The Cheerios brand team has been trying to associate their cereal with a healthy diet since its introduction, and commercials in the 1950s promised that eating Cheerios would promote “healthy nerves” and “good red blood.”
But in the late 2000s, a series of marketing claims landed the company in hot water. Cheerios claimed that switching to their cereal for breakfast could reduce “bad” cholesterol levels by four percent in just six weeks, and would prevent heart disease and cancers of the colon and stomach. These claims were present on the product’s packaging, website, and were even announced in supermarkets.
The FDA was not having it and shot back with a letter to General Mills stating that its claims about the health benefits of eating Cheerios would reclassify the cereal as a drug because it was “intended for use in the prevention, mitigation and treatment of disease.”
The FDA demanded that Cheerios either apply for classification as a cholesterol-lowering drug or change the wording on the boxes. The company complied by changing the labeling to read as follows:
“Three grams of soluble fiber daily from whole grain oat foods, like Cheerios™ and Honey Nut Cheerios™ cereal, in a diet low in saturated fat and cholesterol, MAY reduce the risk of heart disease. Cheerios provides 1 gram per serving. Honey Nut Cheerios provides .75 grams per serving.
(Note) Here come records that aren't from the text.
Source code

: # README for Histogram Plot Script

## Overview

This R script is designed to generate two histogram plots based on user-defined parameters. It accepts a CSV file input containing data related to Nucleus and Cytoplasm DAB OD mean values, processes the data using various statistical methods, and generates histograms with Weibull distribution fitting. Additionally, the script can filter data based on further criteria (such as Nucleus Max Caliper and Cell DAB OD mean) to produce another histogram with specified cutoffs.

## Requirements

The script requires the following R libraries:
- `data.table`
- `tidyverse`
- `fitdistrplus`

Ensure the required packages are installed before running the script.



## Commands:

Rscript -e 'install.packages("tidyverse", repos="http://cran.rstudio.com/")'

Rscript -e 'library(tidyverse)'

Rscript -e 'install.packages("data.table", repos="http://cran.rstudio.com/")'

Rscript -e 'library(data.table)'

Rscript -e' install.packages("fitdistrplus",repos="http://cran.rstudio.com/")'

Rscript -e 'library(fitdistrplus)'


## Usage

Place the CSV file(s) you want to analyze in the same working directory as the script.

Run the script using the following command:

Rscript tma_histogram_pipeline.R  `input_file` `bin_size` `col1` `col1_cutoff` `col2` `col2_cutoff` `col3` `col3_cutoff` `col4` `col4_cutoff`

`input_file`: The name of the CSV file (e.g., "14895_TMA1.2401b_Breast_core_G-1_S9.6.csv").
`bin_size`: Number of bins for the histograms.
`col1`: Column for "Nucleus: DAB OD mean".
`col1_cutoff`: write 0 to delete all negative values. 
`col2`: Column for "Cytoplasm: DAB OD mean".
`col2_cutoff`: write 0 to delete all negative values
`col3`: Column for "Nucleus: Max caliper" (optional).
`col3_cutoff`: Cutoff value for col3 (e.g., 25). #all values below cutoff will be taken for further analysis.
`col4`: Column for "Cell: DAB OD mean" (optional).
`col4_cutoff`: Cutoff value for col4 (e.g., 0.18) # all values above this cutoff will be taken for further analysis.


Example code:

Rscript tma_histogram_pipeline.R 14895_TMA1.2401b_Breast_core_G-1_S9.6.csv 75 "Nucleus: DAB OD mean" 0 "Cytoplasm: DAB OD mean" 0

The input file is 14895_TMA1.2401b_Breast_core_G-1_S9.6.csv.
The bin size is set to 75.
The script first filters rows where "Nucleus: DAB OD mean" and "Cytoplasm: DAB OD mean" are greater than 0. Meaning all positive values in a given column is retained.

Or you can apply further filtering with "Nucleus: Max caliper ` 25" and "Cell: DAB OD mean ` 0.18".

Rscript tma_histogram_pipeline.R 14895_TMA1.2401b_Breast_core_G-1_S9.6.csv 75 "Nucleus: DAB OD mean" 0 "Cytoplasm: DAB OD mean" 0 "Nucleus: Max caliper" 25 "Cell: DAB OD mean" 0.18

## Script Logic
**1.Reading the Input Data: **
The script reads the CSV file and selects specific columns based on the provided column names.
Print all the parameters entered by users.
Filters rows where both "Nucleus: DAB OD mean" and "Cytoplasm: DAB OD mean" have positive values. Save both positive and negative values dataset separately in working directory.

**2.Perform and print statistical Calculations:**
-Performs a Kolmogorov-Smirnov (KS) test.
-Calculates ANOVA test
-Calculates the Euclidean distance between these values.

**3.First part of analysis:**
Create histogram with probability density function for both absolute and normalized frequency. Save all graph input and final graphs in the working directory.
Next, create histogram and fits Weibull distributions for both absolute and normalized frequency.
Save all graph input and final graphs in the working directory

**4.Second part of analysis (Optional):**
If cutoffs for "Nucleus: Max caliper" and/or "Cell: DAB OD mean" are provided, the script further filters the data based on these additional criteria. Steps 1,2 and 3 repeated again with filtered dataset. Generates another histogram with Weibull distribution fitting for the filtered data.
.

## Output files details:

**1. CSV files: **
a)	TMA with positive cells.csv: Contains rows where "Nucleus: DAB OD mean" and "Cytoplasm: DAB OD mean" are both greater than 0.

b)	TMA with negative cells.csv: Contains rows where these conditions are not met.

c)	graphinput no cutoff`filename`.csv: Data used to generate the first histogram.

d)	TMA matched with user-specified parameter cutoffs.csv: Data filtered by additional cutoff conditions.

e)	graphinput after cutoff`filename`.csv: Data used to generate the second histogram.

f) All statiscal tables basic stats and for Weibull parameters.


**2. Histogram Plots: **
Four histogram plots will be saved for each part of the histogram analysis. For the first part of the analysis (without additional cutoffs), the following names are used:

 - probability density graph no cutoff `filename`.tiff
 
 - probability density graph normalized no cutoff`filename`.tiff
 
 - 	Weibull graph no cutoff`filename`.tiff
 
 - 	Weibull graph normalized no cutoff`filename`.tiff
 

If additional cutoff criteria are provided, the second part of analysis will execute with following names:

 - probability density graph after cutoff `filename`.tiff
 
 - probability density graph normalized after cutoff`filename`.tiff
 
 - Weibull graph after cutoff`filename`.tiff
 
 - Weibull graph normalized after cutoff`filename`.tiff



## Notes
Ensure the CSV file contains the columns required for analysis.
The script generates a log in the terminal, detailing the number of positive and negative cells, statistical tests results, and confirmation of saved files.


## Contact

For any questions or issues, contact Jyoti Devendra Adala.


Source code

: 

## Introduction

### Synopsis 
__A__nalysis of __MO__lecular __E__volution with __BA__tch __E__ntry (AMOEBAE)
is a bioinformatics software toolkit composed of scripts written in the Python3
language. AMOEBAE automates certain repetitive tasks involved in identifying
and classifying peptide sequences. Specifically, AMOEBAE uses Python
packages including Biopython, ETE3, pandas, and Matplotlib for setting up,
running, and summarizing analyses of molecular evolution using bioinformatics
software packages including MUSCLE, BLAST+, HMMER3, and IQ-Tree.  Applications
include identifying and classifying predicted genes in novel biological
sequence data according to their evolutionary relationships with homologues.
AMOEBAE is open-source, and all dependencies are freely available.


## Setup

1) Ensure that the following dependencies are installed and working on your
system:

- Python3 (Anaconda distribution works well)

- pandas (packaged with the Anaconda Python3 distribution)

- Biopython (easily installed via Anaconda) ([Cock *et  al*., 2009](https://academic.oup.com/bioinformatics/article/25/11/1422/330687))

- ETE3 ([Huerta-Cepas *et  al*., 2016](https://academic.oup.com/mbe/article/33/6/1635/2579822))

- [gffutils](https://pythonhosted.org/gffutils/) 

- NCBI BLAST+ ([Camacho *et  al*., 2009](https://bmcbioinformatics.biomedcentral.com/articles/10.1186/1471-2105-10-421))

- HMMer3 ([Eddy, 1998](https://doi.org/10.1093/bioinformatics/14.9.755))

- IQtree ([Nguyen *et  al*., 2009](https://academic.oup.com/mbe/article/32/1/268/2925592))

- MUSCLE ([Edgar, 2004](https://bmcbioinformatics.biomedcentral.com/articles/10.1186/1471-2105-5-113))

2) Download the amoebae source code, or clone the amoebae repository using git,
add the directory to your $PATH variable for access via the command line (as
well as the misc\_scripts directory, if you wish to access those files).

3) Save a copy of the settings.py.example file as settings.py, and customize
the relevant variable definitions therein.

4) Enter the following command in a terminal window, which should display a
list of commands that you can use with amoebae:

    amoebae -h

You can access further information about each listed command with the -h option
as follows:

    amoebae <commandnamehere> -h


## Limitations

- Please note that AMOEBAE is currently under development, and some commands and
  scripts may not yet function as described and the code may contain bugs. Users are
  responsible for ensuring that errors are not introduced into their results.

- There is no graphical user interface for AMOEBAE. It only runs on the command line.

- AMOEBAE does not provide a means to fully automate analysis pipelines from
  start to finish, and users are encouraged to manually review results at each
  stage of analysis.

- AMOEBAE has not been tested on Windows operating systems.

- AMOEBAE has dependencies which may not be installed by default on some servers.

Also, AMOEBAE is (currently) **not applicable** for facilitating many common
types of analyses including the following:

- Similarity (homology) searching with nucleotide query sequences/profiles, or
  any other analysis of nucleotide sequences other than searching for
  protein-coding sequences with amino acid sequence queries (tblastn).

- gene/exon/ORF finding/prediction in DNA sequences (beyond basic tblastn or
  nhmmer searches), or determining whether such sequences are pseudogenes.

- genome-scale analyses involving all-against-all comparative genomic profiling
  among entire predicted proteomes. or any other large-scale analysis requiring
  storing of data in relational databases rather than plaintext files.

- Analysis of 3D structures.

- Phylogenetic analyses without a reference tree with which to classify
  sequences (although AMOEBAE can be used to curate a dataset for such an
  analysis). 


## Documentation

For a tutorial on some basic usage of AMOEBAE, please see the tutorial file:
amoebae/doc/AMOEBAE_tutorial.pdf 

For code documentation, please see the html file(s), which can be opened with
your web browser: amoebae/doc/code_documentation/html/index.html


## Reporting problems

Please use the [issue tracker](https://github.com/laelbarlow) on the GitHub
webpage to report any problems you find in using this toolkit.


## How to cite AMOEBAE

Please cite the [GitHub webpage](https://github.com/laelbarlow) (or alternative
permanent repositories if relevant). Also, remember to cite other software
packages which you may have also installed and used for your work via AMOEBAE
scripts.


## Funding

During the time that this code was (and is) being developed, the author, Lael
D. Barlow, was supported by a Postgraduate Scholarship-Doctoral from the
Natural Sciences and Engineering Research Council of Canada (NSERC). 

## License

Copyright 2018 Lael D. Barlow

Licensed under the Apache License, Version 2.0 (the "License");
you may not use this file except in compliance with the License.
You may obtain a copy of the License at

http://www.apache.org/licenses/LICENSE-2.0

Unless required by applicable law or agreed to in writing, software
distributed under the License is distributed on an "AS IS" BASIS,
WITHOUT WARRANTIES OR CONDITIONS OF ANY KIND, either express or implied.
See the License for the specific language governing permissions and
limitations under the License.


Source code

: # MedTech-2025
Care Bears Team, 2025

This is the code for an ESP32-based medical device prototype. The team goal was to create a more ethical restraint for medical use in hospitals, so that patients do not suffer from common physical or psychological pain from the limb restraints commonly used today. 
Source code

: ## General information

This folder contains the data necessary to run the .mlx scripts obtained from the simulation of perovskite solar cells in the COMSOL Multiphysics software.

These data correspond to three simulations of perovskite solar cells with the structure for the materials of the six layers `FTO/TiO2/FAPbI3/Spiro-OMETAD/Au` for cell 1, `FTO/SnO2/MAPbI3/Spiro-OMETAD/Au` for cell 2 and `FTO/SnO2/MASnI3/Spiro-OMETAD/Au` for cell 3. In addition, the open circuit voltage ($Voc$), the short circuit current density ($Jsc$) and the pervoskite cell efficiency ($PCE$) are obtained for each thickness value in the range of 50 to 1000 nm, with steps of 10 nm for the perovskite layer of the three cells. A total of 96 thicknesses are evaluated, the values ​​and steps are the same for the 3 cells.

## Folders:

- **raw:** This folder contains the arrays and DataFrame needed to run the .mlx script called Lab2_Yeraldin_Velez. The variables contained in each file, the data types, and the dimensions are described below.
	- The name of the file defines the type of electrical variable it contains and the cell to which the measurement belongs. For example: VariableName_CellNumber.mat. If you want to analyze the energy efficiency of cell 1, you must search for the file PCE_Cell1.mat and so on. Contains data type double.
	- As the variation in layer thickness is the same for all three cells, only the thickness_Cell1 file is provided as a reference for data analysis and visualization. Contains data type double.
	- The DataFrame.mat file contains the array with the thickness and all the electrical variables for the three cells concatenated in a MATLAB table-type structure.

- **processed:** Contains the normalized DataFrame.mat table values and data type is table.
While many factors affect heart disease, diets low in saturated fat and cholesterol MAY reduce the risk of this disease.”
Just a side note: Having developed and launched the Planters NUTrition line of nuts in 2005, we had these same HEART-HEALTHY challenges with the FDA and had to put the following claim on all of our cans:
“Scientific evidence suggests but does not prove that eating 1.5 ounces per day of most nuts (such as almonds, hazelnuts, peanuts, pecans, pistachios, and walnuts) as part of a diet low in saturated fat and cholesterol MAY reduce the risk of heart disease”
It’s amazing how the ‘One Word’ – MAY – can keep the FDA away!
General Mills is so committed to empowering people to live a HEART-HEALTHY lifestyle that it launches annually limited-edition boxes with happy heart-shaped Cheerios, along with the iconic “O”.
If there’s one thing I know for sure, it’s this:
Your product is NOT your brand.
Your brand is your Core Value…AND
You use your product as the vehicle to drive your Core Value.
Cheerios uses their cereal to drive their Core Value of HEART-HEALTHY.
It appears that every month is HEART-HEALTHY month at Cheerios – not just February! So the next time you’re looking to do something healthy for your heart, remember this:
HEART-HEALTHY is how Cheerios SCORES.